Moreover, in order to estimate the efficiency of renewable subsidy, sensitivity analysis is conducted to analyze the impacts of renewable subsidy on the utilization ratio and share of RE in the power generation. Utilization ratio means the proportion of generated RE sold to the grid over its potential output with consideration of weather factors. As shown in Fig. 10, when the renewable subsidy increases from 0.17 RMB/(kW h) to 0.18 RMB/(kW h), both of the proportion and utilization ratio of RE jumped from 3.0% to 4.0% and 70.0% to 95.2%, respectively. On the other hand, while the subsidy keeps going up, the power generation mix and renewable utilization ratio is relatively stable, indicating that a renewable subsidy of 0.18 RMB/(kW h) is most efficient.

Fig. 10
figure 10

Impacts of renewable subsidy on utilization ratio and the share of RE in power generation

As shown in Fig. 11, sensitivity analysis is conducted to study the effect of coal price changes on the share of NGFE and RE in the power generation. The coal price range is set to be from 0.2 RMB/kg to 0.7 RMB/kg, which is based on the current coal price information in different areas of China (Real-time Coal Trade Price 2017). Figure 11 shows that when coal price is below 0.45 RMB/kg, the cost advantage of coal leads to a relatively low level of NGFE and RE share in power generation, which are 2% and nearly 0%, respectively. When coal price is higher than 0.5 RMB/kg, the cost advantage of coal power generation begins to disappear, whereas the ramp-up advantage of natural gas power generation emerges. The share of NGFE in power generation thus increases significantly, accounting for 6.3% of the total power generation. As coal price keeps rising, the share of NGFE in power generation continues to increase slightly. Then, the complementarity of NGFE and RE leads to an increasing RE share in power generation. When coal price is 0.7RMB/kg, the share of RE in power generation can be as high as 1.1%.

Fig. 11
figure 11

Impacts of coal price on the share of NGFE and RE in power generation

4 Conclusions

The slow penetration of NGFE and RE due to price regulation and ineffective subsidy policies has been a serious hindrance for decarbonizing China’s energy consumption structure. In the presented study, the impacts of price reform in NG and electricity markets on the promotion of NGFE and RE were studied using a developed game-theoretic model. Specially, the optimal solutions were obtained under market clearing conditions, which are much stricter constraints compared with our previous work.

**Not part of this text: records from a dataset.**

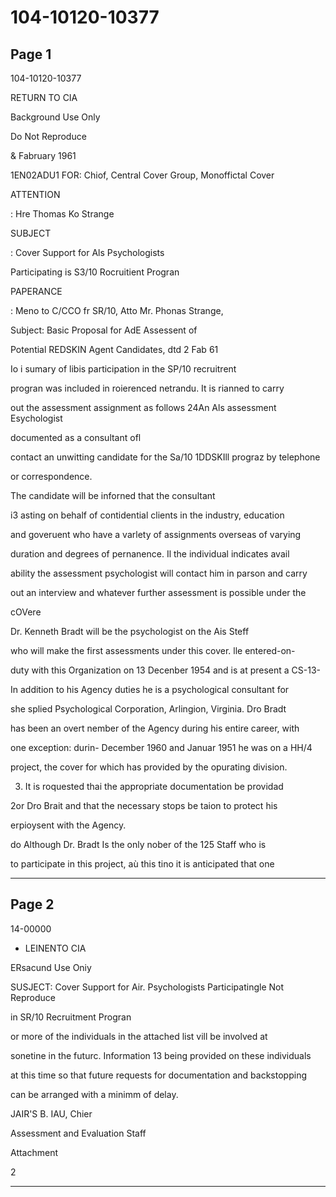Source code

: # 104-10120-10377

## Page 1

104-10120-10377

RETURN TO CIA

Background Use Only

Do Not Reproduce

& Fabruary 1961

1EN02ADU1 FOR: Chiof, Central Cover Group, Monoffictal Cover

ATTENTION

: Hre Thomas Ko Strange

SUBJECT

: Cover Support for Als Psychologists

Participating is S3/10 Rocruitient Progran

PAPERANCE

: Meno to C/CCO fr SR/10, Atto Mr. Phonas Strange,

Subject: Basic Proposal for AdE Assessent of

Potential REDSKIN Agent Candidates, dtd 2 Fab 61

Io i sumary of libis participation in the SP/10 recruitrent

progran was included in roierenced netrandu. It is rianned to carry

out the assessment assignment as follows 24An Als assessment Esychologist

documented as a consultant ofl

contact an unwitting candidate for the Sa/10 1DDSKIll prograz by telephone

or correspondence.

The candidate will be inforned that the consultant

i3 asting on behalf of contidential clients in the industry, education

and goveruent who have a varlety of assignments overseas of varying

duration and degrees of pernanence. Il the individual indicates avail

ability the assessment psychologist will contact him in parson and carry

out an interview and whatever further assessment is possible under the

cOVere

Dr. Kenneth Bradt will be the psychologist on the Ais Steff

who will make the first assessments under this cover. lle entered-on-

duty with this Organization on 13 Decenber 1954 and is at present a CS-13-

In addition to his Agency duties he is a psychological consultant for

she splied Psychological Corporation, Arlingion, Virginia. Dro Bradt

has been an overt nember of the Agency during his entire career, with

one exception: durin- December 1960 and Januar 1951 he was on a HH/4

project, the cover for which has provided by the opurating division.

3. It is roquested thai the appropriate documentation be providad

2or Dro Brait and that the necessary stops be taion to protect his

erpioysent with the Agency.

do Although Dr. Bradt Is the only nober of the 125 Staff who is

to participate in this project, aù this tino it is anticipated that one

---

## Page 2

14-00000

* LEINENTO CIA

ERsacund Use Oniy

SUSJECT: Cover Support for Air. Psychologists Participatingle Not Reproduce

in SR/10 Recruitment Progran

or more of the individuals in the attached list vill be involved at

sonetine in the futurc. Information 13 being provided on these individuals

at this time so that future requests for documentation and backstopping

can be arranged with a minimm of delay.

JAIR'S B. IAU, Chier

Assessment and Evaluation Staff

Attachment

2

---

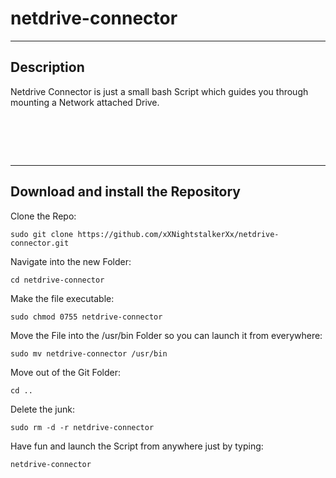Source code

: 
# netdrive-connector
--------------------------------------------------------------------------------
Description
-
Netdrive Connector is just a small bash Script which guides you through mounting a Network attached Drive.
<pre>




</pre>
--------------------------------------------------------------------------------
Download and install the Repository
-
Clone the Repo:

    sudo git clone https://github.com/xXNightstalkerXx/netdrive-connector.git

Navigate into the new Folder:

    cd netdrive-connector

Make the file executable:

    sudo chmod 0755 netdrive-connector

Move the File into the /usr/bin Folder so you can launch it from everywhere:

    sudo mv netdrive-connector /usr/bin

Move out of the Git Folder:

    cd ..

Delete the junk:

    sudo rm -d -r netdrive-connector

Have fun and launch the Script from anywhere just by typing:

    netdrive-connector

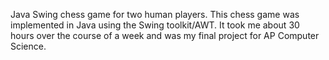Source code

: Java Swing chess game for two human players. This chess game was implemented in Java using the Swing toolkit/AWT. It took me about 30 hours over the course of a week and was my final project for AP Computer Science.
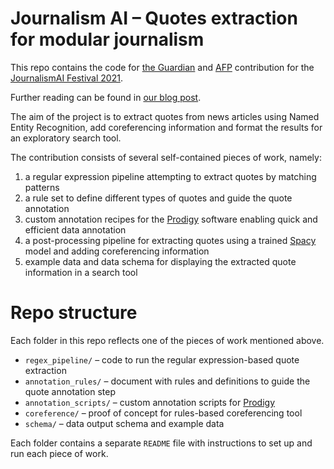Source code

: # Journalism AI – Quotes extraction for modular journalism

This repo contains the code for [the Guardian](https://www.theguardian.com) and [AFP](https://www.afp.com/) contribution for the [JournalismAI Festival 2021](https://www.journalismaifestival.com/).

Further reading can be found in [our blog post](https://www.theguardian.com/info/2021/nov/25/talking-sense-using-machine-learning-to-understand-quotes).


The aim of the project is to extract quotes from news articles using Named Entity Recognition, add coreferencing 
information and format the results for an exploratory search tool.

The contribution consists of several self-contained pieces of work, namely:
1. a regular expression pipeline attempting to extract quotes by matching patterns
2. a rule set to define different types of quotes and guide the quote annotation
3. custom annotation recipes for the [Prodigy](https://prodi.gy/) software enabling quick and efficient data annotation
4. a post-processing pipeline for extracting quotes using a trained [Spacy](https://spacy.io/) model and adding coreferencing information
5. example data and data schema for displaying the extracted quote information in a search tool 

# Repo structure

Each folder in this repo reflects one of the pieces of work mentioned above.

- `regex_pipeline/` – code to run the regular expression-based quote extraction 
- `annotation_rules/` – document with rules and definitions to guide the quote annotation step
- `annotation_scripts/` – custom annotation scripts for [Prodigy](https://prodi.gy/)
- `coreference/` – proof of concept for rules-based coreferencing tool
- `schema/` – data output schema and example data 

Each folder contains a separate `README` file with instructions to set up and run each piece of work.


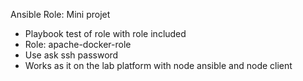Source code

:Ansible Role: Mini projet

* Playbook test of role with role included
* Role: apache-docker-role
* Use ask ssh password
* Works as it on the lab platform with node ansible and node client

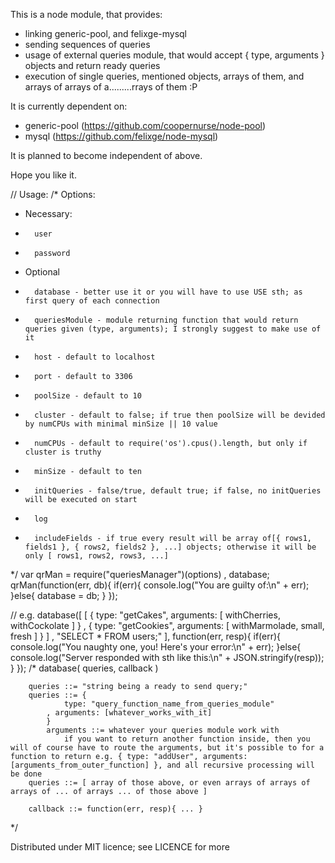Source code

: This is a node module, that provides:
- linking generic-pool, and felixge-mysql
- sending sequences of queries
- usage of external queries module, that would accept { type, arguments } objects and return ready queries
- execution of single queries, mentioned objects, arrays of them, and arrays of arrays of a.........rrays of them :P

It is currently dependent on:
- generic-pool (https://github.com/coopernurse/node-pool)
- mysql (https://github.com/felixge/node-mysql)

It is planned to become independent of above.

Hope you like it.

//	Usage:
/*
Options:
-	Necessary: 
-		user
-		password
-	Optional
-		database - better use it or you will have to use USE sth; as first query of each connection
-		queriesModule - module returning function that would return queries given (type, arguments); I strongly suggest to make use of it
-		host - default to localhost
-		port - default to 3306
-		poolSize - default to 10
-		cluster - default to false; if true then poolSize will be devided by numCPUs with minimal minSize || 10 value
-		numCPUs - default to require('os').cpus().length, but only if cluster is truthy
-		minSize - default to ten
-		initQueries - false/true, default true; if false, no initQueries will be executed on start
-		log
-		includeFields - if true every result will be array of[{ rows1, fields1 }, { rows2, fields2 }, ...] objects; otherwise it will be only [ rows1, rows2, rows3, ...]
*/
	var	qrMan = require("queriesManager")(options)
		,	database;
	qrMan(function(err, db){
		if(err){
			console.log("You are guilty of:\n" + err);
		}else{
			database = db;
		}
	});
	
//	e.g.
	database([
		[ { type: "getCakes", arguments: [ withCherries, withCockolate ] }
		,	{ type: "getCookies", arguments: [ withMarmolade, small, fresh ] }
		]
	,	"SELECT * FROM users;"
	], function(err, resp){
		if(err){
			console.log("You naughty one, you! Here's your error:\n" + err);
		}else{
			console.log("Server responded with sth like this:\n" + JSON.stringify(resp));
		}
	});
/*
	database( queries, callback )
		
		queries ::= "string being a ready to send query;"
		queries ::= {
				type: "query_function_name_from_queries_module"
			, arguments: [whatever_works_with_it]
			}
			arguments ::= whatever your queries module work with
				if you want to return another function inside, then you will of course have to route the arguments, but it's possible to for a function to return e.g. { type: "addUser", arguments: [arguments_from_outer_function] }, and all recursive processing will be done
		queries ::= [ array of those above, or even arrays of arrays of arrays of ... of arrays ... of those above ]
		
		callback ::= function(err, resp){ ... }
*/


Distributed under MIT licence; see LICENCE for more
 
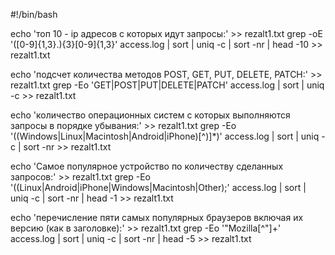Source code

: #!/bin/bash

echo 'топ 10 - ip адресов с которых идут запросы:' >> rezalt1.txt
grep -oE '([0-9]{1,3}\.){3}[0-9]{1,3}' access.log | sort | uniq -c | sort -nr | head -10 >> rezalt1.txt


echo 'подсчет количества методов POST, GET, PUT, DELETE, PATCH:' >> rezalt1.txt
grep -Eo 'GET|POST|PUT|DELETE|PATCH' access.log | sort | uniq -c >> rezalt1.txt

echo 'количество операционных систем с которых выполняются запросы в порядке убывания:' >> rezalt1.txt
grep -Eo '\((Windows|Linux|Macintosh|Android|iPhone)[^)]*\)' access.log | sort | uniq -c | sort -nr >> rezalt1.txt

echo 'Самое популярное устройство по количеству сделанных запросов:' >> rezalt1.txt
grep -Eo '\((Linux|Android|iPhone|Windows|Macintosh|Other);' access.log | sort | uniq -c | sort -nr | head -1 >> rezalt1.txt

echo 'перечисление пяти самых популярных браузеров включая их версию (как в заголовке):' >> rezalt1.txt
grep -Eo '"Mozilla[^"]+' access.log | sort | uniq -c | sort -nr | head -5 >> rezalt1.txt

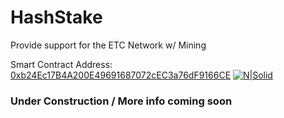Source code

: # HashStake
Provide support for the ETC Network w/ Mining

Smart Contract Address: [0xb24Ec17B4A200E49691687072cEC3a76dF9166CE](https://blockscout.com/etc/mainnet/tx/0x4735ca2a7651aadc516ebff2c3af011c9b3da642cd4939829c5e8418620ed673/internal_transactions)
[![N|Solid](https://i.imgur.com/bxzODby.png)](https://etherstone.org)
### Under Construction / More info coming soon
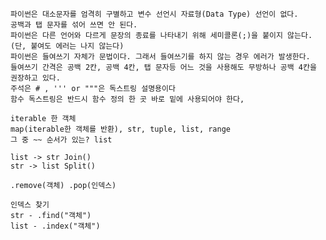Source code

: 
    파이썬은 대소문자를 엄격히 구별하고 변수 선언시 자료형(Data Type) 선언이 없다.
    공백과 탭 문자를 섞어 쓰면 안 된다.
    파이썬은 다른 언어와 다르게 문장의 종료를 나타내기 위해 세미콜론(;)을 붙이지 않는다.(단, 붙여도 에러는 나지 않는다)
    파이썬은 들여쓰기 자체가 문법이다. 그래서 들여쓰기를 하지 않는 경우 에러가 발생한다.
    들여쓰기 간격은 공백 2칸, 공백 4칸, 탭 문자등 어느 것을 사용해도 무방하나 공백 4칸을 권장하고 있다.
    주석은 # , ''' or """은 독스트링 설명용이다
    함수 독스트링은 반드시 함수 정의 한 곳 바로 밑에 사용되어야 한다,

    iterable 한 객체
    map(iterable한 객체를 반환), str, tuple, list, range
    그 중 ~~ 순서가 있는? list

    list -> str Join()
    str -> list Split()
    
    .remove(객체) .pop(인덱스)
    
    인덱스 찾기
    str - .find("객체")
    list - .index("객체")
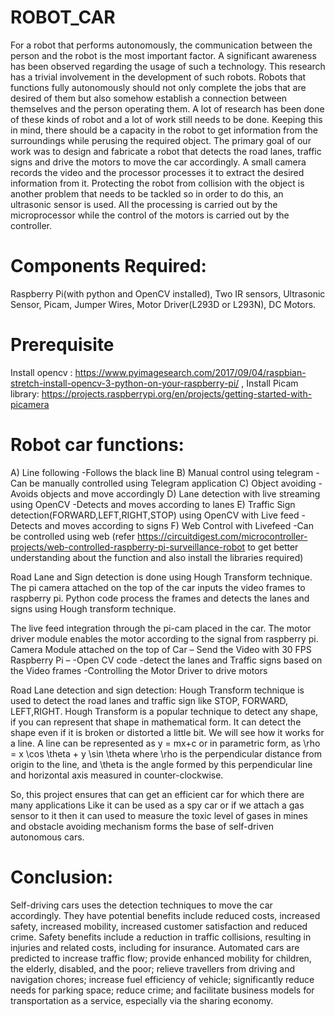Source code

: # ROBOT_CAR

For a robot that performs autonomously, the communication between the person and the robot is the most important factor. 
A significant awareness has been observed regarding the usage of such a technology. This research has a trivial involvement
in the development of such robots. Robots that functions fully autonomously should not only complete the jobs that are desired
of them but also somehow establish a connection between themselves and the person operating them. A lot of research has been
done of these kinds of robot and a lot of work still needs to be done. Keeping this in mind, there should be a capacity in the 
robot to get information from the surroundings while perusing the required object. The primary goal of our work was to design 
and fabricate a robot that detects the road lanes, traffic signs and drive the motors to move the car accordingly. A small camera 
records the video and the processor processes it to extract the desired information from it. Protecting the robot from collision
with the object is another problem that needs to be tackled so in order to do this, an ultrasonic sensor is used. All the processing
is carried out by the microprocessor while the control of the motors is carried out by the controller.

# Components Required:
Raspberry Pi(with python and OpenCV installed),
Two IR sensors,
Ultrasonic Sensor,
Picam,
Jumper Wires,
Motor Driver(L293D or L293N),
DC Motors.
# Prerequisite
Install opencv : https://www.pyimagesearch.com/2017/09/04/raspbian-stretch-install-opencv-3-python-on-your-raspberry-pi/ ,
Install Picam library: https://projects.raspberrypi.org/en/projects/getting-started-with-picamera
# Robot car functions: 
A) Line following -Follows the black line
B) Manual control using telegram -Can be manually controlled using Telegram application
C) Object avoiding -Avoids objects and move accordingly
D) Lane detection with live streaming using OpenCV -Detects and moves according to lanes 
E) Traffic Sign detection(FORWARD,LEFT,RIGHT,STOP) using OpenCV with Live feed - Detects and moves according to signs
F) Web Control with Livefeed -Can be controlled using web
(refer https://circuitdigest.com/microcontroller-projects/web-controlled-raspberry-pi-surveillance-robot to get better understanding about the function and also install the libraries required) 

Road Lane and Sign detection is done using Hough Transform technique. The pi camera attached on the top of the car inputs the video frames to raspberry pi. Python code process the frames and detects the lanes and signs using Hough transform technique. 

The live feed integration through the pi-cam placed in the car. The motor driver module enables the motor according to the signal from raspberry pi.  Camera Module attached on the top of Car – Send the Video with 30 FPS
Raspberry Pi –
                        -Open CV code -detect the lanes and Traffic signs based on the Video frames
                        -Controlling the Motor Driver to drive motors 
                       
Road Lane detection and sign detection:
Hough Transform technique is used to detect the road lanes and traffic sign like STOP, FORWARD, LEFT,RIGHT. Hough Transform is a popular technique to detect any shape, if you can represent that shape in mathematical form. It can detect the shape even if it is broken or distorted a little bit. We will see how it works for a line. A line can be represented as y = mx+c or in parametric form, as \rho = x \cos \theta + y \sin \theta where \rho is the perpendicular distance from origin to the line, and \theta is the angle formed by this perpendicular line and horizontal axis measured in counter-clockwise.

So, this project ensures that can get an efficient car for which there are many applications Like it can be used as a spy car or if we attach a gas sensor to it then it can used to measure the toxic level of gases in mines and obstacle avoiding mechanism forms the base of self-driven autonomous cars. 

# Conclusion:
Self-driving cars uses the detection techniques to move the car accordingly. They have potential benefits include reduced costs, increased safety, increased mobility, increased customer satisfaction and reduced crime. Safety benefits include a reduction in traffic collisions, resulting in injuries and related costs, including for insurance. Automated cars are predicted to increase traffic flow; provide enhanced mobility for children, the elderly, disabled, and the poor; relieve travellers from driving and navigation chores; increase fuel efficiency of vehicle; significantly reduce needs for parking space; reduce crime; and facilitate business models for transportation as a service, especially via the sharing economy.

Three scenarios were analyzed under different policies including market regulation, market deregulation and environmental subsidies targeted at RE. The obtained results show that: (1) The competitiveness of NGFE can be promoted greatly through price reforms. Through deregulation, the NG price decreases from the fixed 1.9 RMB/Nm3 to the average level of 1.31 RMB/Nm3, which will increase the share of NGFE from 2.7% to 6.3%; (2) The utilization ratio of renewable energy in power generation can be improved significantly through subsidies targeted at RE. The share of RE and the utilization ratio can reach 7.1% and 70.0%, respectively; (3) The deregulation in NG and electricity markets can enhance the users’ welfare greatly, with the power price decreasing from 0.56 RMB/(kW h) to 0.35 RMB/(kW h) on average, and the total expenditure on power consumption declines correspondingly from 10.47 billion to 6.55 billion RMB per day; (4) A renewable subsidy of 0.18 RMB/(kW h) is found to be most efficient to improve the power generation mix and RE utilization ratio, in which the share and utilization ratio of RE reach at 4.0% and 95.2%, respectively. Our analytical and numerical results imply that a market-oriented NG pricing system and a RE-targeted subsidy to power sectors are of vital importance in promoting the penetration of NGFE and RE.

The present study mainly focused on evaluating the impact of NG price reforms and RE subsidies on the promotion of NGFE and RE; thus, the fixed generation costs from different renewable sources were not distinguished in the model. Future extensions may consider the differences between different renewable energy sources and analyze the effect of RE subsidies for different renewable energy power generations.